Recorded data:
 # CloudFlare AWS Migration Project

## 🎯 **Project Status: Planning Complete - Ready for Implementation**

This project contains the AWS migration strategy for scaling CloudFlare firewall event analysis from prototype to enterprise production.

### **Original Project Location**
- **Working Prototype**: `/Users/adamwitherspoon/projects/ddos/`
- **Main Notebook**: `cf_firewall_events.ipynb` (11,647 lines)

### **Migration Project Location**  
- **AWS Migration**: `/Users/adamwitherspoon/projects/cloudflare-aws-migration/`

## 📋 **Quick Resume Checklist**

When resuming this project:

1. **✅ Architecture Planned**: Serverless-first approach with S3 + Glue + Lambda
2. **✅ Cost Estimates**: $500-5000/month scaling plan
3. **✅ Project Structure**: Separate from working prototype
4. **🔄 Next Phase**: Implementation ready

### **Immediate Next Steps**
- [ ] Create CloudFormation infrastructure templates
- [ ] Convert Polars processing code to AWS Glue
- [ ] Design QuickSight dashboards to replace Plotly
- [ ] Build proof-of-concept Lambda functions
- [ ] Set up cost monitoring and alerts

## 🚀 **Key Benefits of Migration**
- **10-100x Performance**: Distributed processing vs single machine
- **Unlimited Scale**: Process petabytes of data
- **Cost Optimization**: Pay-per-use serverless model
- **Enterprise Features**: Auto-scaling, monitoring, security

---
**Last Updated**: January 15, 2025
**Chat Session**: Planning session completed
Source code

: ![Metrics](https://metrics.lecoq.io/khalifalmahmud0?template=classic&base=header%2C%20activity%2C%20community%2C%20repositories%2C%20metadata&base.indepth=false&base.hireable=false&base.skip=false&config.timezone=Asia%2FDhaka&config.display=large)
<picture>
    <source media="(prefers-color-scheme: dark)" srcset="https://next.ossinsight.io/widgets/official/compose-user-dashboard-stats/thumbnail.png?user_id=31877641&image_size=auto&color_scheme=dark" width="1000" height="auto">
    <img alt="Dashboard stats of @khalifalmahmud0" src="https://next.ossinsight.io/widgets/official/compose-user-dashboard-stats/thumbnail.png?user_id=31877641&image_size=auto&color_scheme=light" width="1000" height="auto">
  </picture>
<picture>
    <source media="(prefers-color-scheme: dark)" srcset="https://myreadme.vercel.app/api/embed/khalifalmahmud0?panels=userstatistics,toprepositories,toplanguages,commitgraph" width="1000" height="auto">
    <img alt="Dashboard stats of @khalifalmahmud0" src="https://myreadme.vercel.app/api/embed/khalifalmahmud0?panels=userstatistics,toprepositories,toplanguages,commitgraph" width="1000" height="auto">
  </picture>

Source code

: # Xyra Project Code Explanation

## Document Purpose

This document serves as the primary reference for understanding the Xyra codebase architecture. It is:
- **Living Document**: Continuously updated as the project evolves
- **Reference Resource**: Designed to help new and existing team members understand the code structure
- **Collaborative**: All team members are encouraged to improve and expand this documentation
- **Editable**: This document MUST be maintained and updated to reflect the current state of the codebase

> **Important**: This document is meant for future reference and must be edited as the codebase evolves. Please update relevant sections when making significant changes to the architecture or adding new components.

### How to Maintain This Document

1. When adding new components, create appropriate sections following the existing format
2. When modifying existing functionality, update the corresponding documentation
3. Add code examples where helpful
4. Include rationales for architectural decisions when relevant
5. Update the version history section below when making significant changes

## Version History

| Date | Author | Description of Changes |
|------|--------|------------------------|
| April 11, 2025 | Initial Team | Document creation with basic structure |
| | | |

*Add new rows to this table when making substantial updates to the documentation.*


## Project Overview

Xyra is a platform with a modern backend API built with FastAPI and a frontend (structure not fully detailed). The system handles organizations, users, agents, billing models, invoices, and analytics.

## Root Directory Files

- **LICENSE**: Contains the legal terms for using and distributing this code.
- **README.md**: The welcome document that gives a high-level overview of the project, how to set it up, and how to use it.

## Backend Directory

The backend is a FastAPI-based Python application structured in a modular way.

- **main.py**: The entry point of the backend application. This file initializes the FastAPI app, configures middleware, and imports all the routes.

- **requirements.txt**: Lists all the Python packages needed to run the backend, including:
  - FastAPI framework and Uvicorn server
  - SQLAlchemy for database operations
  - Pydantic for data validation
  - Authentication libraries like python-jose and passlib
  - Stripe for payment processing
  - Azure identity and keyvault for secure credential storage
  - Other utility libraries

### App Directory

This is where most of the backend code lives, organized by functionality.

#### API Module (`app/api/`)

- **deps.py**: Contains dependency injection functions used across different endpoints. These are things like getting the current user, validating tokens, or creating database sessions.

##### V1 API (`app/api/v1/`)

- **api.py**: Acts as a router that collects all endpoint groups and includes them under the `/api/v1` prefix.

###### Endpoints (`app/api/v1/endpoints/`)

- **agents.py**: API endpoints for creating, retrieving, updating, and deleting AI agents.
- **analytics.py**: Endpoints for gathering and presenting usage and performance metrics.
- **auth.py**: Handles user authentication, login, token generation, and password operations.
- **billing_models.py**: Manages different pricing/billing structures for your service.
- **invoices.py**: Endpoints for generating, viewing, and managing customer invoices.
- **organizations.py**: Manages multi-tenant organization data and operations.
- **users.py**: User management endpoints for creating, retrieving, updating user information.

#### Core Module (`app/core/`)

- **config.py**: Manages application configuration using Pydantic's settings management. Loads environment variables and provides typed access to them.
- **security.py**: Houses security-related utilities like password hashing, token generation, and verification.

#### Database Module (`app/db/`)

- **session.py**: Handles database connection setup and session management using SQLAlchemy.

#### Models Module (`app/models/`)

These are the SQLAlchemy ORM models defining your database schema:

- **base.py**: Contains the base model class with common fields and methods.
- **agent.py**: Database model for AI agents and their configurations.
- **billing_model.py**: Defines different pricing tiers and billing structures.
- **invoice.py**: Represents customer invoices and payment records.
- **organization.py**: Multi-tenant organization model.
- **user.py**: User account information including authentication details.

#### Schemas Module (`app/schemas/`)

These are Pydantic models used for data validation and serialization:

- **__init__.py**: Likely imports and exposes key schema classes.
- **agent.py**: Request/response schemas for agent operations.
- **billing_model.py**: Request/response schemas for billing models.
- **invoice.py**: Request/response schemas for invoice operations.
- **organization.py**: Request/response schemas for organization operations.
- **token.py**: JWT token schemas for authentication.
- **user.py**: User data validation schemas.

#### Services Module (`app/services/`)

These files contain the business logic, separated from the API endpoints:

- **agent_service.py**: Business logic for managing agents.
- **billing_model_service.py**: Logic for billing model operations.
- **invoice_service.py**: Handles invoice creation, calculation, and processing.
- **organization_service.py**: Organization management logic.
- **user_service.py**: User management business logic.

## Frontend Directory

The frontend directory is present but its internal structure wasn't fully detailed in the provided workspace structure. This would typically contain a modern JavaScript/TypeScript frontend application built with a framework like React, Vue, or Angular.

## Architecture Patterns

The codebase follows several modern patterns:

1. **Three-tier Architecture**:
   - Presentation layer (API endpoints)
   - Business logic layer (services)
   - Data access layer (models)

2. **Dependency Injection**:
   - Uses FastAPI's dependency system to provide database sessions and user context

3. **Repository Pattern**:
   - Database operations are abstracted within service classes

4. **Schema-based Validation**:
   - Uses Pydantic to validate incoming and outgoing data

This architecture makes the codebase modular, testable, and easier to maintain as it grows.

## What the task asks
Could you reproduce all of the entries exactly as they appear?

## Completed task
 # CloudFlare AWS Migration Project

## 🎯 **Project Status: Planning Complete - Ready for Implementation**

This project contains the AWS migration strategy for scaling CloudFlare firewall event analysis from prototype to enterprise production.

### **Original Project Location**
- **Working Prototype**: `/Users/adamwitherspoon/projects/ddos/`
- **Main Notebook**: `cf_firewall_events.ipynb` (11,647 lines)

### **Migration Project Location**  
- **AWS Migration**: `/Users/adamwitherspoon/projects/cloudflare-aws-migration/`

## 📋 **Quick Resume Checklist**

When resuming this project:

1. **✅ Architecture Planned**: Serverless-first approach with S3 + Glue + Lambda
2. **✅ Cost Estimates**: $500-5000/month scaling plan
3. **✅ Project Structure**: Separate from working prototype
4. **🔄 Next Phase**: Implementation ready

### **Immediate Next Steps**
- [ ] Create CloudFormation infrastructure templates
- [ ] Convert Polars processing code to AWS Glue
- [ ] Design QuickSight dashboards to replace Plotly
- [ ] Build proof-of-concept Lambda functions
- [ ] Set up cost monitoring and alerts

## 🚀 **Key Benefits of Migration**
- **10-100x Performance**: Distributed processing vs single machine
- **Unlimited Scale**: Process petabytes of data
- **Cost Optimization**: Pay-per-use serverless model
- **Enterprise Features**: Auto-scaling, monitoring, security

---
**Last Updated**: January 15, 2025
**Chat Session**: Planning session completed
Source code

: ![Metrics](https://metrics.lecoq.io/khalifalmahmud0?template=classic&base=header%2C%20activity%2C%20community%2C%20repositories%2C%20metadata&base.indepth=false&base.hireable=false&base.skip=false&config.timezone=Asia%2FDhaka&config.display=large)
<picture>
    <source media="(prefers-color-scheme: dark)" srcset="https://next.ossinsight.io/widgets/official/compose-user-dashboard-stats/thumbnail.png?user_id=31877641&image_size=auto&color_scheme=dark" width="1000" height="auto">
    <img alt="Dashboard stats of @khalifalmahmud0" src="https://next.ossinsight.io/widgets/official/compose-user-dashboard-stats/thumbnail.png?user_id=31877641&image_size=auto&color_scheme=light" width="1000" height="auto">
  </picture>
<picture>
    <source media="(prefers-color-scheme: dark)" srcset="https://myreadme.vercel.app/api/embed/khalifalmahmud0?panels=userstatistics,toprepositories,toplanguages,commitgraph" width="1000" height="auto">
    <img alt="Dashboard stats of @khalifalmahmud0" src="https://myreadme.vercel.app/api/embed/khalifalmahmud0?panels=userstatistics,toprepositories,toplanguages,commitgraph" width="1000" height="auto">
  </picture>

Source code

: # Xyra Project Code Explanation

## Document Purpose

This document serves as the primary reference for understanding the Xyra codebase architecture. It is:
- **Living Document**: Continuously updated as the project evolves
- **Reference Resource**: Designed to help new and existing team members understand the code structure
- **Collaborative**: All team members are encouraged to improve and expand this documentation
- **Editable**: This document MUST be maintained and updated to reflect the current state of the codebase

> **Important**: This document is meant for future reference and must be edited as the codebase evolves. Please update relevant sections when making significant changes to the architecture or adding new components.

### How to Maintain This Document

1. When adding new components, create appropriate sections following the existing format
2. When modifying existing functionality, update the corresponding documentation
3. Add code examples where helpful
4. Include rationales for architectural decisions when relevant
5. Update the version history section below when making significant changes

## Version History

| Date | Author | Description of Changes |
|------|--------|------------------------|
| April 11, 2025 | Initial Team | Document creation with basic structure |
| | | |

*Add new rows to this table when making substantial updates to the documentation.*


## Project Overview

Xyra is a platform with a modern backend API built with FastAPI and a frontend (structure not fully detailed). The system handles organizations, users, agents, billing models, invoices, and analytics.

## Root Directory Files

- **LICENSE**: Contains the legal terms for using and distributing this code.
- **README.md**: The welcome document that gives a high-level overview of the project, how to set it up, and how to use it.

## Backend Directory

The backend is a FastAPI-based Python application structured in a modular way.

- **main.py**: The entry point of the backend application. This file initializes the FastAPI app, configures middleware, and imports all the routes.

- **requirements.txt**: Lists all the Python packages needed to run the backend, including:
  - FastAPI framework and Uvicorn server
  - SQLAlchemy for database operations
  - Pydantic for data validation
  - Authentication libraries like python-jose and passlib
  - Stripe for payment processing
  - Azure identity and keyvault for secure credential storage
  - Other utility libraries

### App Directory

This is where most of the backend code lives, organized by functionality.

#### API Module (`app/api/`)

- **deps.py**: Contains dependency injection functions used across different endpoints. These are things like getting the current user, validating tokens, or creating database sessions.

##### V1 API (`app/api/v1/`)

- **api.py**: Acts as a router that collects all endpoint groups and includes them under the `/api/v1` prefix.

###### Endpoints (`app/api/v1/endpoints/`)

- **agents.py**: API endpoints for creating, retrieving, updating, and deleting AI agents.
- **analytics.py**: Endpoints for gathering and presenting usage and performance metrics.
- **auth.py**: Handles user authentication, login, token generation, and password operations.
- **billing_models.py**: Manages different pricing/billing structures for your service.
- **invoices.py**: Endpoints for generating, viewing, and managing customer invoices.
- **organizations.py**: Manages multi-tenant organization data and operations.
- **users.py**: User management endpoints for creating, retrieving, updating user information.

#### Core Module (`app/core/`)

- **config.py**: Manages application configuration using Pydantic's settings management. Loads environment variables and provides typed access to them.
- **security.py**: Houses security-related utilities like password hashing, token generation, and verification.

#### Database Module (`app/db/`)

- **session.py**: Handles database connection setup and session management using SQLAlchemy.

#### Models Module (`app/models/`)

These are the SQLAlchemy ORM models defining your database schema:

- **base.py**: Contains the base model class with common fields and methods.
- **agent.py**: Database model for AI agents and their configurations.
- **billing_model.py**: Defines different pricing tiers and billing structures.
- **invoice.py**: Represents customer invoices and payment records.
- **organization.py**: Multi-tenant organization model.
- **user.py**: User account information including authentication details.

#### Schemas Module (`app/schemas/`)

These are Pydantic models used for data validation and serialization:

- **__init__.py**: Likely imports and exposes key schema classes.
- **agent.py**: Request/response schemas for agent operations.
- **billing_model.py**: Request/response schemas for billing models.
- **invoice.py**: Request/response schemas for invoice operations.
- **organization.py**: Request/response schemas for organization operations.
- **token.py**: JWT token schemas for authentication.
- **user.py**: User data validation schemas.

#### Services Module (`app/services/`)

These files contain the business logic, separated from the API endpoints:

- **agent_service.py**: Business logic for managing agents.
- **billing_model_service.py**: Logic for billing model operations.
- **invoice_service.py**: Handles invoice creation, calculation, and processing.
- **organization_service.py**: Organization management logic.
- **user_service.py**: User management business logic.

## Frontend Directory

The frontend directory is present but its internal structure wasn't fully detailed in the provided workspace structure. This would typically contain a modern JavaScript/TypeScript frontend application built with a framework like React, Vue, or Angular.

## Architecture Patterns

The codebase follows several modern patterns:

1. **Three-tier Architecture**:
   - Presentation layer (API endpoints)
   - Business logic layer (services)
   - Data access layer (models)

2. **Dependency Injection**:
   - Uses FastAPI's dependency system to provide database sessions and user context

3. **Repository Pattern**:
   - Database operations are abstracted within service classes

4. **Schema-based Validation**:
   - Uses Pydantic to validate incoming and outgoing data

This architecture makes the codebase modular, testable, and easier to maintain as it grows.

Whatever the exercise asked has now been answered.